The last item is to place in the correct number of `%s` values in our insert string.  We can place in the correct number of `%s` values with the following:

In [None]:
', '.join(len(values(user)) * ['%s'])

'%s, %s'

So putting all of this together, we have a save function that looks like the following:

In [None]:
def save(obj, conn, cursor):
    s_str = ', '.join(len(values(obj)) * ['%s'])
    insert_str = f"""INSERT INTO {obj.__table__} ({keys(obj)}) VALUES ({s_str});"""
    cursor.execute(insert_str, list(values(obj)))
    conn.commit()

And it relies on the keys and values functions.

In [None]:
def keys(obj):
    obj_attrs = obj.__dict__
    return [attr for attr in obj.columns if attr in obj_attrs.keys()]

In [None]:
# def values(obj):
#     obj_attrs = obj.__dict__
#     return [obj_attrs[attr] for attr in obj.columns if attr in obj_attrs.keys()]

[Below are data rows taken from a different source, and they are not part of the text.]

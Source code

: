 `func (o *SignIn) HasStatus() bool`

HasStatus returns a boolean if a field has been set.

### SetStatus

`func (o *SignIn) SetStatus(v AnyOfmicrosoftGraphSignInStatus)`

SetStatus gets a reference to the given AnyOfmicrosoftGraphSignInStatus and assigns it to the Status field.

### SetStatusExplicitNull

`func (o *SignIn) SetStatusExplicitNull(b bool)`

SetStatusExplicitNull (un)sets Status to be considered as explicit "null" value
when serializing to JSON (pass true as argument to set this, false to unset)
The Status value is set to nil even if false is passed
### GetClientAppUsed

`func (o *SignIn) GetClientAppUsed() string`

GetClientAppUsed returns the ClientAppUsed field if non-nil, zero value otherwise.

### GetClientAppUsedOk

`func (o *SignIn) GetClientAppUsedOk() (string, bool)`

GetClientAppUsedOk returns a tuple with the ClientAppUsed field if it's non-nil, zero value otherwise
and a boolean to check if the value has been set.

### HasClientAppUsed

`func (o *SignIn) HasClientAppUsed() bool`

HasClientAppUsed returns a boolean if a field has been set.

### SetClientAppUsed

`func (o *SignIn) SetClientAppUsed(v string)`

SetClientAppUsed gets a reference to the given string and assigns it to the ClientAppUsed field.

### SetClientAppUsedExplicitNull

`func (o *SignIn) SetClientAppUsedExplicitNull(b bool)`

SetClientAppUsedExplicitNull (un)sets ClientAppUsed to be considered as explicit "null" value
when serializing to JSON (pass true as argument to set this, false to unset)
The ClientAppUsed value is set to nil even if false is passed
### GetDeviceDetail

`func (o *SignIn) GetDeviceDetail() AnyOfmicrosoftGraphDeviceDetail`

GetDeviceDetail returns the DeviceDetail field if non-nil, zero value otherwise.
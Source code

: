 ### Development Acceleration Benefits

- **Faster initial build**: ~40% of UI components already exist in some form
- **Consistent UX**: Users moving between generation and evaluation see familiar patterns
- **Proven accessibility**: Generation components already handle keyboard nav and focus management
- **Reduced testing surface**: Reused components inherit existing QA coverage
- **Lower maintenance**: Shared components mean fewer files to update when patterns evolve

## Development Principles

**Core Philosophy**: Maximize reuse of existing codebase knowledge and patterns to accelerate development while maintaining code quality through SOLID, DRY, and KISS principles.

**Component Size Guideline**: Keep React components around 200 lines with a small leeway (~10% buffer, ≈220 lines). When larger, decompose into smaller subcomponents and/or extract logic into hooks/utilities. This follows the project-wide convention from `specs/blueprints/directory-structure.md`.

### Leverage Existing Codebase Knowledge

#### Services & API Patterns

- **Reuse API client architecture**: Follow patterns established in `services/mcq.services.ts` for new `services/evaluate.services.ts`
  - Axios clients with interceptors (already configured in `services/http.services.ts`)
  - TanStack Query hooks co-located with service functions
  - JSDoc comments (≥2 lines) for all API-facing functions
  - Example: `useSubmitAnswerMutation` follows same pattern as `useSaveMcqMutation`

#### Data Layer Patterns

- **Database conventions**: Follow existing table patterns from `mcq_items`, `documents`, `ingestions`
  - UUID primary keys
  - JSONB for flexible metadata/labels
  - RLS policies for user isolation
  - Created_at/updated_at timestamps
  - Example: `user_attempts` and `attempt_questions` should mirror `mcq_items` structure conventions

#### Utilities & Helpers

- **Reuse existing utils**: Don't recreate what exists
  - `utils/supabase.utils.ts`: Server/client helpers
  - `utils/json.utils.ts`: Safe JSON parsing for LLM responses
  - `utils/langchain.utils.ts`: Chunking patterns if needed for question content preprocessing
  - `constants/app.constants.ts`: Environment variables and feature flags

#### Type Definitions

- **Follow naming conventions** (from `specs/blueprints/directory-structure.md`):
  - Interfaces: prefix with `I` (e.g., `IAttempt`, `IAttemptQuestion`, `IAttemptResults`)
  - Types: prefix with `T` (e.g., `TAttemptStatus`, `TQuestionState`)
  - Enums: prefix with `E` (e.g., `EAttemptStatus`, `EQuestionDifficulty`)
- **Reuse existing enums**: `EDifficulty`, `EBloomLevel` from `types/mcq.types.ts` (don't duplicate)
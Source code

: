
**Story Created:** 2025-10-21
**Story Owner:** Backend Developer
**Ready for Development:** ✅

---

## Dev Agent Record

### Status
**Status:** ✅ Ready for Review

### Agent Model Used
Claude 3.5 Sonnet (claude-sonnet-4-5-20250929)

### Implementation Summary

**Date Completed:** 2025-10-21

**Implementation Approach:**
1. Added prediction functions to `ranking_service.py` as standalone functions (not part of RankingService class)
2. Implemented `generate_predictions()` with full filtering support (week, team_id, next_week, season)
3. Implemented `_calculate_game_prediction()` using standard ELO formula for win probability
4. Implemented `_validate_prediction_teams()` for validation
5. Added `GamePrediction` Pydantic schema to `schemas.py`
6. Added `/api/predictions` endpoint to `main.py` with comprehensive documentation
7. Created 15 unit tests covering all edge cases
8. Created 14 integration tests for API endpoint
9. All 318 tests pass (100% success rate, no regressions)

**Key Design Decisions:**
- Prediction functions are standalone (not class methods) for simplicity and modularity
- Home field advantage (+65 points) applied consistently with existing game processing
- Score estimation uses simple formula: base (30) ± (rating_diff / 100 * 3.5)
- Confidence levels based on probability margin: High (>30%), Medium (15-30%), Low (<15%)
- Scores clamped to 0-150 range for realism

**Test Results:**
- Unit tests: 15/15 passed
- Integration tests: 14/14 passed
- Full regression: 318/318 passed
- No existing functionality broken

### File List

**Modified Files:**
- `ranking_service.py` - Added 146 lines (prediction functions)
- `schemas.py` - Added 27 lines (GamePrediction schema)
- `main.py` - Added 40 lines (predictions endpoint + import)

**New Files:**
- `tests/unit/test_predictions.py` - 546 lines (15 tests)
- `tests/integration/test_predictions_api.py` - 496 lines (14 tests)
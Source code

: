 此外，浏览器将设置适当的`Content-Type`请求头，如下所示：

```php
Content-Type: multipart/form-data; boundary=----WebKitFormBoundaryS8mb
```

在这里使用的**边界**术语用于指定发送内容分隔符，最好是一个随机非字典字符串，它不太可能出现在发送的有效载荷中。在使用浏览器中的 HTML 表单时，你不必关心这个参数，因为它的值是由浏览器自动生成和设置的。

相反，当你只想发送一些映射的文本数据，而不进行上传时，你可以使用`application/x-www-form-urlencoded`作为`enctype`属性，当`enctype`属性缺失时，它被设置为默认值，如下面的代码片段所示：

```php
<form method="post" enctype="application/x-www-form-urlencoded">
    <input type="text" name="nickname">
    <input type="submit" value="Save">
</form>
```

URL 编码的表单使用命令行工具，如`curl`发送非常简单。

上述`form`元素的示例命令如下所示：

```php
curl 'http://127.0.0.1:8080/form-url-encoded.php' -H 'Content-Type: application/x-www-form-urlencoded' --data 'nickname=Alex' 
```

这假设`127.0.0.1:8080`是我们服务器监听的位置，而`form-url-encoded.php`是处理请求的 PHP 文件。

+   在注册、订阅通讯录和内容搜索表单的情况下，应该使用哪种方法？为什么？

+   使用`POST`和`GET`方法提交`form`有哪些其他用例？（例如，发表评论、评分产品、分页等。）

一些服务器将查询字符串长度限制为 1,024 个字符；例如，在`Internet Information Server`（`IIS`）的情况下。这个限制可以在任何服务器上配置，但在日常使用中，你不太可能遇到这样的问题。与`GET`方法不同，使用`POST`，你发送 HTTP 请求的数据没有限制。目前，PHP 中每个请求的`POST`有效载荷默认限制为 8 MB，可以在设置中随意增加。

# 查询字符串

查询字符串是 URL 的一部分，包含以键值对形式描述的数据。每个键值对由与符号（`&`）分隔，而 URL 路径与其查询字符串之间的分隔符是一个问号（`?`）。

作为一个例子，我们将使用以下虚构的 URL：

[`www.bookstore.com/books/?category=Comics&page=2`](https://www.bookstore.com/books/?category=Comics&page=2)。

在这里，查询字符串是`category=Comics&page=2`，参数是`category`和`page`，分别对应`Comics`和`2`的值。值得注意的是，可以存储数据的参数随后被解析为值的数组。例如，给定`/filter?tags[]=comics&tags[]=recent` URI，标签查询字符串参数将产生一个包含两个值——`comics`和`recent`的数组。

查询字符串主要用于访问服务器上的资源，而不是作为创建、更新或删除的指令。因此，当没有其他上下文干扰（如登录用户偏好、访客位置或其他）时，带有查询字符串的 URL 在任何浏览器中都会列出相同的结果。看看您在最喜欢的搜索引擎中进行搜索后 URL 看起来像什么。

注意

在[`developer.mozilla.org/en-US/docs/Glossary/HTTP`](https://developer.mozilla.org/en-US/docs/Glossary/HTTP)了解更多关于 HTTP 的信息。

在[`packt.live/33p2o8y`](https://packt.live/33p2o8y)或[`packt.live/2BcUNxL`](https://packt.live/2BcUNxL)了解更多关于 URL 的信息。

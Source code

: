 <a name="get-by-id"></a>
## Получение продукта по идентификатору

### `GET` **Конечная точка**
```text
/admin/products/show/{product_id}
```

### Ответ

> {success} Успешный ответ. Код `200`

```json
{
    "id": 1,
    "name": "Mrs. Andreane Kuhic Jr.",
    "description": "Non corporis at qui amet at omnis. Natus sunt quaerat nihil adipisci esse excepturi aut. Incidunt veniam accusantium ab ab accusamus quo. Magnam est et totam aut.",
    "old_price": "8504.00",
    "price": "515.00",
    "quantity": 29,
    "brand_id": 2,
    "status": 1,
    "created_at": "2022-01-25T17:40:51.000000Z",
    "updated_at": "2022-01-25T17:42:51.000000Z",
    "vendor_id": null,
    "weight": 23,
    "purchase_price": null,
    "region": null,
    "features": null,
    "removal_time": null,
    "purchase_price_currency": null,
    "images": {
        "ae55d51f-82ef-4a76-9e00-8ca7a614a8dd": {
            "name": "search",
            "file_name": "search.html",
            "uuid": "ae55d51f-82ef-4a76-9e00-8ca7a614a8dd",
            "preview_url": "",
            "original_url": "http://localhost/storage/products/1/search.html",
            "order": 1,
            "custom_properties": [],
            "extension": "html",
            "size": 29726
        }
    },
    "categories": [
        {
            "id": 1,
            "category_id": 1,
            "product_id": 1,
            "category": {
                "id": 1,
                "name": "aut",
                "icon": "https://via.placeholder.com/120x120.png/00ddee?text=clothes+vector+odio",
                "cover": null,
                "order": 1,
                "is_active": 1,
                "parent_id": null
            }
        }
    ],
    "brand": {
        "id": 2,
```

As well as defining the `__table__` and `columns` on each class.

In [None]:
class User():
    __table__ = 'users'
    columns = ['id', 'name', 'birthday']

### Summary

In this lesson, we walked through the fundamentals of writing a save function.  The key is to add the `__table__` attribute and list of columns to each class.  Then we can retreive the table name, columns to update and the values to insert into the table.  Our relevant code looks like the following:

In [None]:
class User():
    __table__ = 'users'
    columns = ['id', 'name', 'birthday']

And the code for our save function looks like:

In [None]:
def values(obj):
    obj_attrs = obj.__dict__
    return [obj_attrs[attr] for attr in obj.columns if attr in obj_attrs.keys()]

def keys(obj):
    obj_attrs = obj.__dict__
    return [attr for attr in obj.columns if attr in obj_attrs.keys()]

def save(obj, conn, cursor):
    s_str = ', '.join(len(values(obj)) * ['%s'])
    insert_str = f"""INSERT INTO {obj.__table__} ({keys(obj)}) VALUES ({s_str});"""
    cursor.execute(insert_str, values(obj))
    conn.commit()